From the preservation workbench: spine repair

January 17, 2012

Earlier this fall I tested a practice of repairing a common book ailment – the floppy spine — with my tools and a sample piece of Japanese mulberry paper I obtained from Gaylord.  This was my first attempt, and I took pictures for each step to remind myself in case I ever need to do this again.  This kind of repair would probably be best for books which don’t see a lot of circulation — something more for closed/special collections.  If you’ve got this problem in a circulating book, you might consider just replacing it.

spine repair: spine flap

So here is the patient.  The cover medium (in this case, leather) has cracked and split at the front hinge, allowing the spine to flop open.  I think this method could work if the spine cover is completely detached, but this book still had the back hinge intact.

spine repair: japanese seikishu paper

Choose a piece of Japanese mulberry paper of about equal weight to the heft of the book.  This is natural-toned Seikishu paper, which is of medium weight.  Score and tear a piece the same height as the book in one direction, and 2.25 times the book thickness in the other.  If the paper has a grain, the grain should run top to bottom, and you’ll eventually fold along the grain.

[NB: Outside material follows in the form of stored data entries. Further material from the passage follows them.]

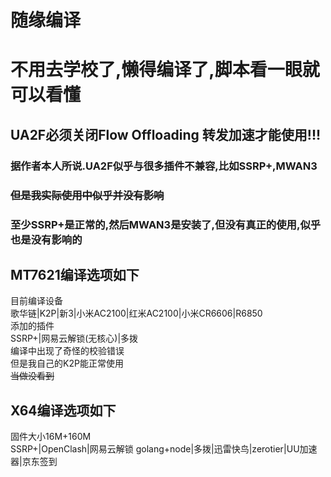 # 随缘编译
# 不用去学校了,懒得编译了,脚本看一眼就可以看懂
## UA2F必须关闭Flow Offloading 转发加速才能使用!!!
### 据作者本人所说.UA2F似乎与很多插件不兼容,比如SSRP+,MWAN3  
### ~~但是我实际使用中似乎并没有影响~~
### 至少SSRP+是正常的,然后MWAN3是安装了,但没有真正的使用,似乎也是没有影响的
## MT7621编译选项如下  
目前编译设备  
歌华链|K2P|新3|小米AC2100|红米AC2100|小米CR6606|R6850  
添加的插件  
SSRP+|网易云解锁(无核心)|多拨  
编译中出现了奇怪的校验错误  
但是我自己的K2P能正常使用  
~~当做没看到~~  
## X64编译选项如下  
固件大小16M+160M  
SSRP+|OpenClash|网易云解锁 golang+node|多拨|迅雷快鸟|zerotier|UU加速器|京东签到  
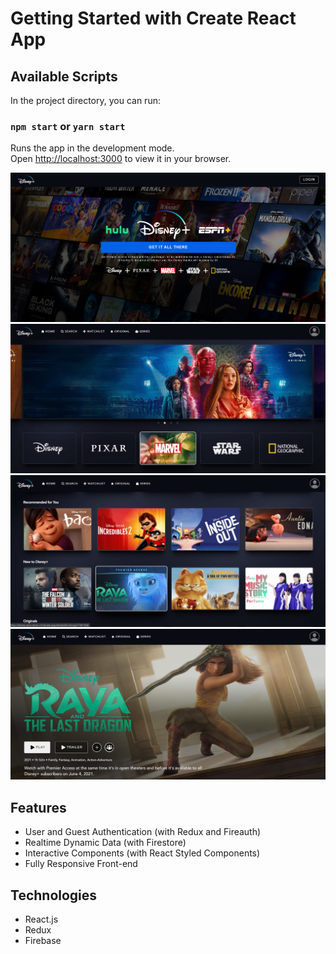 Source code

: # Getting Started with Create React App
## Available Scripts

In the project directory, you can run:

### `npm start` or `yarn start`

Runs the app in the development mode.\
Open [http://localhost:3000](http://localhost:3000) to view it in your browser.

![Screensho2](https://github.com/the-yash-rajput/disney-clone/blob/master/public/images/pic0.png)
![Screensho2](https://github.com/the-yash-rajput/disney-clone/blob/master/public/images/Pic1.png)
![Screensho2](https://github.com/the-yash-rajput/disney-clone/blob/master/public/images/pic3.png)
![Screensho2](https://github.com/the-yash-rajput/disney-clone/blob/master/public/images/pic2.png)


## Features

- User and Guest Authentication (with Redux and Fireauth)
- Realtime Dynamic Data (with Firestore)
- Interactive Components (with React Styled Components)
- Fully Responsive Front-end

## Technologies

- React.js
- Redux
- Firebase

spine repair: silicone release paper

Cut a piece of silicone release paper slightly longer than the book is tall, and just slightly narrower than the spine is thick (far left in photo). You can also use a double-layer of waxed paper.

spine repair: forming the tube

Measure the thickness of the spine, and fold the seikishu into a flat tube that same thickness.  The seikishu should overlap upon itself.  You’ll test the size with a dry-fitting shortly, but it’s okay to check it now.  The folded tube should just fit inside the closed spine flap in all dimensions.

spine repair: tube/release paper assembly

Place the piece of silicone release paper inside the folded seikishu tube as shown.  Eventually you will be spreading glue on both sides of the tube, the release paper will prevent the two sides of the tube from sticking together.

spine repair: dry fit

Dry-fit the seikishu tube/release paper “assembly” into the damaged spine.  The tube should be fully hidden by the spine flap, and the tube should not stick out the ends of the spine (you’re seeing only the release paper in this photo, and you’ll eventually remove that).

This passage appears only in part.